Balfour Stewart

Balfour Stewart ( born November 1, 1828 in Edinburgh, † December 19, 1887 in Drogheda, Ireland) was a Scottish physicist.

Career

After studying at the University of Edinburgh and St. Andrews, he worked for a time in Australia for his father, a tea merchant. After he returned to Scotland, he went back to the physics and in 1856 assistant to James David Forbes, 1859 finally director of the Kew Observatory. Stewart conducted research in the field of meteorology and the geomagnetic field.

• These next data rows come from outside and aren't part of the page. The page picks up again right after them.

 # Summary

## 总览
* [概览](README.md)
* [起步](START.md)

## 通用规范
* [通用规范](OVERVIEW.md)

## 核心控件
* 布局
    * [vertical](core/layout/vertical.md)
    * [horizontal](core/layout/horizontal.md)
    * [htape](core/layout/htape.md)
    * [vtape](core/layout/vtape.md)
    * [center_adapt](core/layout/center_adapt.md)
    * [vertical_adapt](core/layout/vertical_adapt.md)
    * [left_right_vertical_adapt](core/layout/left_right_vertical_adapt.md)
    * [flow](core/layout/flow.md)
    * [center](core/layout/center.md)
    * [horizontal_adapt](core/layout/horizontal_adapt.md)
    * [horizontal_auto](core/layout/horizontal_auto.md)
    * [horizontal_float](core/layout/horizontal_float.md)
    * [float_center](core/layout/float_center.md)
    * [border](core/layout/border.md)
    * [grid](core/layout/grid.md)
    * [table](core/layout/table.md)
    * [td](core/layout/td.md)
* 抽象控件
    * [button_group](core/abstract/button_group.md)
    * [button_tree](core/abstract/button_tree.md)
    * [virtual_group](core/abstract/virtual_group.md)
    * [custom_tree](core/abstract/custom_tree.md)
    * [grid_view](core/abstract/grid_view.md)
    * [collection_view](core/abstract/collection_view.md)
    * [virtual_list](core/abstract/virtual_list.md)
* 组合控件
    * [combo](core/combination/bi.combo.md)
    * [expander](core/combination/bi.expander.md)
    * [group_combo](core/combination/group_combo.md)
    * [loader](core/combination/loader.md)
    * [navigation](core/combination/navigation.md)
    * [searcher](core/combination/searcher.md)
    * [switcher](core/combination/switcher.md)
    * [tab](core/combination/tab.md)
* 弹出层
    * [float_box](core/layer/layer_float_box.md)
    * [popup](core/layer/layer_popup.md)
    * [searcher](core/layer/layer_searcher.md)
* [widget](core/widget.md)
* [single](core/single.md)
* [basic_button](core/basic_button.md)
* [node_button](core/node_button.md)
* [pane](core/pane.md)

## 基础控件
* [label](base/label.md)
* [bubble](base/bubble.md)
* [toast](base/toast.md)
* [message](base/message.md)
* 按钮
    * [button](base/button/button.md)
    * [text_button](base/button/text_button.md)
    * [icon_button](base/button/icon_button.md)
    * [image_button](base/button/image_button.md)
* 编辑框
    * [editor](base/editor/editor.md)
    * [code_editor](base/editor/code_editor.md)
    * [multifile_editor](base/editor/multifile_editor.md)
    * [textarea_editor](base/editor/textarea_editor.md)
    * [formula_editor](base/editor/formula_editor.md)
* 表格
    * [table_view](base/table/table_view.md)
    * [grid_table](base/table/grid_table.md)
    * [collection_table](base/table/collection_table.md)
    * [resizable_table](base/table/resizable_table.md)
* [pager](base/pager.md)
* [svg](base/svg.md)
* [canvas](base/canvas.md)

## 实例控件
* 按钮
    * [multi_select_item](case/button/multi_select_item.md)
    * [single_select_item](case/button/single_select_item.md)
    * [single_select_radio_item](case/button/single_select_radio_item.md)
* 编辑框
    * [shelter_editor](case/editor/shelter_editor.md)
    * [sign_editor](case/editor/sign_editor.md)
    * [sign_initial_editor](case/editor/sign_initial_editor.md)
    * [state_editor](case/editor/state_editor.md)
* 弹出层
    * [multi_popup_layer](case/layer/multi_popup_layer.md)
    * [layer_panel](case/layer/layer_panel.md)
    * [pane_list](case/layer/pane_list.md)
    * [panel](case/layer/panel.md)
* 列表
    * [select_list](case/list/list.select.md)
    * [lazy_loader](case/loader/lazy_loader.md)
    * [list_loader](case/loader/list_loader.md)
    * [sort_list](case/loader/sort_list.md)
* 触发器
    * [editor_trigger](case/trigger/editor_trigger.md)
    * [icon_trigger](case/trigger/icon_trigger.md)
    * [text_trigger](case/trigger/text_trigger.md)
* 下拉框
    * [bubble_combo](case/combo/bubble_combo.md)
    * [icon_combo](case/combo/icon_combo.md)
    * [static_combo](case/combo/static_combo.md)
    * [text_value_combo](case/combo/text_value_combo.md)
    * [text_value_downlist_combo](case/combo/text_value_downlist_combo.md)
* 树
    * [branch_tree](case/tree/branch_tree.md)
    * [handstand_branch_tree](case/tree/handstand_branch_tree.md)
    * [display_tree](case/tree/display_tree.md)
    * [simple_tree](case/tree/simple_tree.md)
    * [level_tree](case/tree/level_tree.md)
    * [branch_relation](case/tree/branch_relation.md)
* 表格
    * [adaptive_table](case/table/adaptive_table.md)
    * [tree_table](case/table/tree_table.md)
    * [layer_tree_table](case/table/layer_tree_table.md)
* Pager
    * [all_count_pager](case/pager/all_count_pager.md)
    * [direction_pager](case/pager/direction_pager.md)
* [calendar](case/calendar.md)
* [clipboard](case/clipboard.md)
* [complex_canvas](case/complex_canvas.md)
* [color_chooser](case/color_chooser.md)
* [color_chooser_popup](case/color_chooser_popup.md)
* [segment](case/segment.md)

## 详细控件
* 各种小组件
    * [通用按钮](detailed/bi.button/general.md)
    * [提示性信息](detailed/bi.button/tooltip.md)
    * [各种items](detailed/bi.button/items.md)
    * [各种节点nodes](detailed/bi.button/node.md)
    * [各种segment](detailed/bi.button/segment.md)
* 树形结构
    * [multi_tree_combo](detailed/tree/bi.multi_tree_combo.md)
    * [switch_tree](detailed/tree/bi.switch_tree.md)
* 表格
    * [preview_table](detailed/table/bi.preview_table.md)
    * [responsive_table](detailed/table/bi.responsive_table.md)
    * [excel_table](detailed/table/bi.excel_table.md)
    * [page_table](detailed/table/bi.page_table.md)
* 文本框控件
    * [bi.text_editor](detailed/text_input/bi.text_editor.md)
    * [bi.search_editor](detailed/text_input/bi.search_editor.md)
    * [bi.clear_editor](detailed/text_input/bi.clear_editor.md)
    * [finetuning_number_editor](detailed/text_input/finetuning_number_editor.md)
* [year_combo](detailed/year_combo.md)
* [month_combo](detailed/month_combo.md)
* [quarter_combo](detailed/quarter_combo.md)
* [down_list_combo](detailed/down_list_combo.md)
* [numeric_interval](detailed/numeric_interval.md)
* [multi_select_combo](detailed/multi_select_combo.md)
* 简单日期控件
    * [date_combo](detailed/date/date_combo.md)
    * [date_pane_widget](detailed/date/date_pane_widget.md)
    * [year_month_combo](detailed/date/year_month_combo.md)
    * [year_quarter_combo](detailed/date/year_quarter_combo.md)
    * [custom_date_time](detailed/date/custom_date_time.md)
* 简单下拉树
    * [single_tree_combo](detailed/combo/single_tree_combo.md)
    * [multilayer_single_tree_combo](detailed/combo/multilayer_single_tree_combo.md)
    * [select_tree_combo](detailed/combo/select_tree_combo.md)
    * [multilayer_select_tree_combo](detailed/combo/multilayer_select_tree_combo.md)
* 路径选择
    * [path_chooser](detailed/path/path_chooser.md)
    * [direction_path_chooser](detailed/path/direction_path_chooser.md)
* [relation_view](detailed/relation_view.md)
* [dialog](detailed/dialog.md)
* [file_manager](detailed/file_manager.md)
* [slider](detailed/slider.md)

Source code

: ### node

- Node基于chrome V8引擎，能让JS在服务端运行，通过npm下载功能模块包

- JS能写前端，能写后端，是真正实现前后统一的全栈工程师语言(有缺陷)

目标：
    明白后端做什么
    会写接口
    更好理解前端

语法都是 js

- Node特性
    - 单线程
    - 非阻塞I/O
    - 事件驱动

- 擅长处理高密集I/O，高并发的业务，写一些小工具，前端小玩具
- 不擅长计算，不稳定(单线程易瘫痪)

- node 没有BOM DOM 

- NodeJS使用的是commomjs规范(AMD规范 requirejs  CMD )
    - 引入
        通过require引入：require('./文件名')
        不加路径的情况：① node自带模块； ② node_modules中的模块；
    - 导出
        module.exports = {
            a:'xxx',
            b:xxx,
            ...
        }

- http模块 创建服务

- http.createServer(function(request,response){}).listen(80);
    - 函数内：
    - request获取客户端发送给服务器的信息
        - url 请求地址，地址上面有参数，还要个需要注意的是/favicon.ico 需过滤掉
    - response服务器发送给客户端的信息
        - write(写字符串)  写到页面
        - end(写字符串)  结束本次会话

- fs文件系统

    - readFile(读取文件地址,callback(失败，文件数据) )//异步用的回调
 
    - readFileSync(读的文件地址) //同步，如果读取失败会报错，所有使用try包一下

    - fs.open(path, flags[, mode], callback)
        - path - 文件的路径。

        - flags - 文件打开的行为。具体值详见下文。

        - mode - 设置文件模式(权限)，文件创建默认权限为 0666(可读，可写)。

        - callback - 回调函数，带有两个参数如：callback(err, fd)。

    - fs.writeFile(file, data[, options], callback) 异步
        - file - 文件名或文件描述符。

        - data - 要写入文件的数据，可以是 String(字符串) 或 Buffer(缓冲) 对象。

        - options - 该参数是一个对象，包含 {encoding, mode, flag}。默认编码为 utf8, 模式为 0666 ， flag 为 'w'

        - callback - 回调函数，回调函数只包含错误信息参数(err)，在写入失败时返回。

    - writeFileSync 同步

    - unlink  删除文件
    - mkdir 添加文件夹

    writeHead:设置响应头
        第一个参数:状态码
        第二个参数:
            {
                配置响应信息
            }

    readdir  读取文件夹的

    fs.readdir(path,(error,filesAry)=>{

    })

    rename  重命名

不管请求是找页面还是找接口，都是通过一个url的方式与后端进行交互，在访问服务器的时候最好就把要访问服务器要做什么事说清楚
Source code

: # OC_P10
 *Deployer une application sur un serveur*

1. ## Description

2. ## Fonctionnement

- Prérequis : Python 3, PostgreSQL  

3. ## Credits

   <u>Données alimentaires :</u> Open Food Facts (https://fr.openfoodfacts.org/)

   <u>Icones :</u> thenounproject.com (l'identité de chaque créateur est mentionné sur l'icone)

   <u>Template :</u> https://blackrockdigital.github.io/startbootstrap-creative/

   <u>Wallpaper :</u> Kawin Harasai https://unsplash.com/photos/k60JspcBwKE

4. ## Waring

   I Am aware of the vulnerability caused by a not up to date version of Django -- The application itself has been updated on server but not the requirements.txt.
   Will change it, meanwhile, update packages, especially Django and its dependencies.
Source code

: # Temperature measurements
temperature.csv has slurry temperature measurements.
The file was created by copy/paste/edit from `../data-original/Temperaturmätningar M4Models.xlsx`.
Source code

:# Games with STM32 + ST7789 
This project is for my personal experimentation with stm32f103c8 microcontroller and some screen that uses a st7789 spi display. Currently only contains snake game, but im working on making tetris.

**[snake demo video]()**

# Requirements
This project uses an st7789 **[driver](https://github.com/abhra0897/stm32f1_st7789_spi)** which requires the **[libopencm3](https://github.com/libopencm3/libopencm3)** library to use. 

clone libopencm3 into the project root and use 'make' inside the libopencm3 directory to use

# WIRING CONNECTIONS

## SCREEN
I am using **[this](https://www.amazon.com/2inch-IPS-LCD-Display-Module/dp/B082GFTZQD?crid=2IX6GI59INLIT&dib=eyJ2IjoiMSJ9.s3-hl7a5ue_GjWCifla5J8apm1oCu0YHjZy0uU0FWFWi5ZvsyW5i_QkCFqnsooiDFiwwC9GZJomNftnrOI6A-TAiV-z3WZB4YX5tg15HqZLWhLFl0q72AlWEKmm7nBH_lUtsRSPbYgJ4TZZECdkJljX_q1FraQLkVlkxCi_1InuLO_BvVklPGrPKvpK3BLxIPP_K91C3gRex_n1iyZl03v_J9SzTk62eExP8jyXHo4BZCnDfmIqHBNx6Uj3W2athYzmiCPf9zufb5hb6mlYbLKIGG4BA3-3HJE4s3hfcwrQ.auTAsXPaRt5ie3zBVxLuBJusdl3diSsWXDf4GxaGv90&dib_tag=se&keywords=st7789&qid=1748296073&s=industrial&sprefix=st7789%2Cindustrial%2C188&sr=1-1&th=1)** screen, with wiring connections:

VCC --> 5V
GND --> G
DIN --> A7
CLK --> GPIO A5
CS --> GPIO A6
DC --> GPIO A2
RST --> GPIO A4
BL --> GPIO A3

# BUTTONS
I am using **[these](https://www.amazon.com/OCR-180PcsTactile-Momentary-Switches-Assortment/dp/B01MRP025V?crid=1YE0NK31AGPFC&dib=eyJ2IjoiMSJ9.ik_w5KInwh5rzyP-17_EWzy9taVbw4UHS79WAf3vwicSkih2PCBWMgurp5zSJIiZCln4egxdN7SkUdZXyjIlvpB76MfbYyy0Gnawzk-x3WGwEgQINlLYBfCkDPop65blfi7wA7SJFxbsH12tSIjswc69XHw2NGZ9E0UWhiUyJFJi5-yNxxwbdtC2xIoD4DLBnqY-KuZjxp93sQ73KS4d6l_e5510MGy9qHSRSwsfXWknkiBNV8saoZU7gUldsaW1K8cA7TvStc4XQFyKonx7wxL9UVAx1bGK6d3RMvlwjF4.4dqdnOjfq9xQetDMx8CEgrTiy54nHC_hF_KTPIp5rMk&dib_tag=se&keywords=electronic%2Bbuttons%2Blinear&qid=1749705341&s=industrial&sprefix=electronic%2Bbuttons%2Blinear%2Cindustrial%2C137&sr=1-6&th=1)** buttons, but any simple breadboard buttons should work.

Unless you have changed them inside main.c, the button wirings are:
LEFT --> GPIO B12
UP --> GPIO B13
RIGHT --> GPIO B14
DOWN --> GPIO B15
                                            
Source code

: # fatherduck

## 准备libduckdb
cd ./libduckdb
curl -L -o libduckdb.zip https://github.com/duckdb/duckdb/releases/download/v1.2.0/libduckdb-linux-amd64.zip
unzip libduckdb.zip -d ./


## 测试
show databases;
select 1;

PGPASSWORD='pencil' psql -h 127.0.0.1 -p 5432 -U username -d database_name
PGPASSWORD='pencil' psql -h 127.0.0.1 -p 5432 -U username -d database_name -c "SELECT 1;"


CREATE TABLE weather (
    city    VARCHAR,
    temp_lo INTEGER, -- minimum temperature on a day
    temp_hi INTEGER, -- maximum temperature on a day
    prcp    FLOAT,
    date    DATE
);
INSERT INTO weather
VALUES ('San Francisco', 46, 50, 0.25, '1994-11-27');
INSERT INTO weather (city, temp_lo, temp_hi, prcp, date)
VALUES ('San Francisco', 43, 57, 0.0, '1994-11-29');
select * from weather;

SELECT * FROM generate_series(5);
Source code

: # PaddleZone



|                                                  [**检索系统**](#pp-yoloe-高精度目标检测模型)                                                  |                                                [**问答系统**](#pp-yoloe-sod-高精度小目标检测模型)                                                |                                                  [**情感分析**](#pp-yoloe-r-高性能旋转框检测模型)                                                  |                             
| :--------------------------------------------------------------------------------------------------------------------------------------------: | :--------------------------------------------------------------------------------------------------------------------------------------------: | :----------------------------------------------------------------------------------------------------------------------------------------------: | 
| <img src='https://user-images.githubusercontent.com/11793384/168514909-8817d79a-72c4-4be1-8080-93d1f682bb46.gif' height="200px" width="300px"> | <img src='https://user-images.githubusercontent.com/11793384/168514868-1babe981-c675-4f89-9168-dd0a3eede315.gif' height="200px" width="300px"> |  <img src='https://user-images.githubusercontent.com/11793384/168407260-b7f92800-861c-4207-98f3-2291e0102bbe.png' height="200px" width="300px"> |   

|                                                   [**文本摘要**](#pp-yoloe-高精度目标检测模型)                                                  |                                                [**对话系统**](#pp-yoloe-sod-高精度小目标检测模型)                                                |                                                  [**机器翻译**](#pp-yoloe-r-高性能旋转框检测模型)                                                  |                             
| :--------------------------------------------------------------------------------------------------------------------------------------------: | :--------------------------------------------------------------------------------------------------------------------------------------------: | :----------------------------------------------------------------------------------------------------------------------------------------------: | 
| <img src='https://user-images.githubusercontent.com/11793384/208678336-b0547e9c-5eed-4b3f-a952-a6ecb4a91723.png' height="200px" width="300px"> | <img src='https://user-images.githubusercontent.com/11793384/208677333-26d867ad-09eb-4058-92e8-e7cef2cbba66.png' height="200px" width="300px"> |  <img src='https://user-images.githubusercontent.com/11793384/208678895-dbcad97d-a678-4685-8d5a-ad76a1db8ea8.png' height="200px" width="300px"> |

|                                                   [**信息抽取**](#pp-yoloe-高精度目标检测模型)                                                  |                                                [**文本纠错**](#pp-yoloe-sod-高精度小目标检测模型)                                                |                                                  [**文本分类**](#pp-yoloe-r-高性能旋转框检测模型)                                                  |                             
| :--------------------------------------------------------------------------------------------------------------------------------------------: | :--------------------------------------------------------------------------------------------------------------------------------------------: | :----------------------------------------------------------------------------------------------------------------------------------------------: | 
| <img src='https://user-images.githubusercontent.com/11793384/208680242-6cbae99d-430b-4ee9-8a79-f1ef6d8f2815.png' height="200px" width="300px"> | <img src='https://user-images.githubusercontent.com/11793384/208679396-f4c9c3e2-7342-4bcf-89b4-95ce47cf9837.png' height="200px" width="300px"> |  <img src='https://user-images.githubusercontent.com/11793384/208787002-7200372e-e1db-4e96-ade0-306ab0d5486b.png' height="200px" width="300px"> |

In 1868 he was awarded the Rumford Medal for his work to the Royal Society, in which he was six years previously recorded. Among his most important publications include Observations with a Rigid Spectroscope, Heating of a disc by RapidMotion in vacuo, Thermal Equilibrium in to Enclosure Containing Visible Matter in Motion and Internal Radiation in Uniaxal Crystals.

In 1870 he was appointed professor of physics to the Owens College, Manchester. A post he held until his death.

From 1885 to 1887 Stewart was the second president of the Society for Psychical Research.

Balfour Stewart died on December 19, 1887 at his country house in Ireland.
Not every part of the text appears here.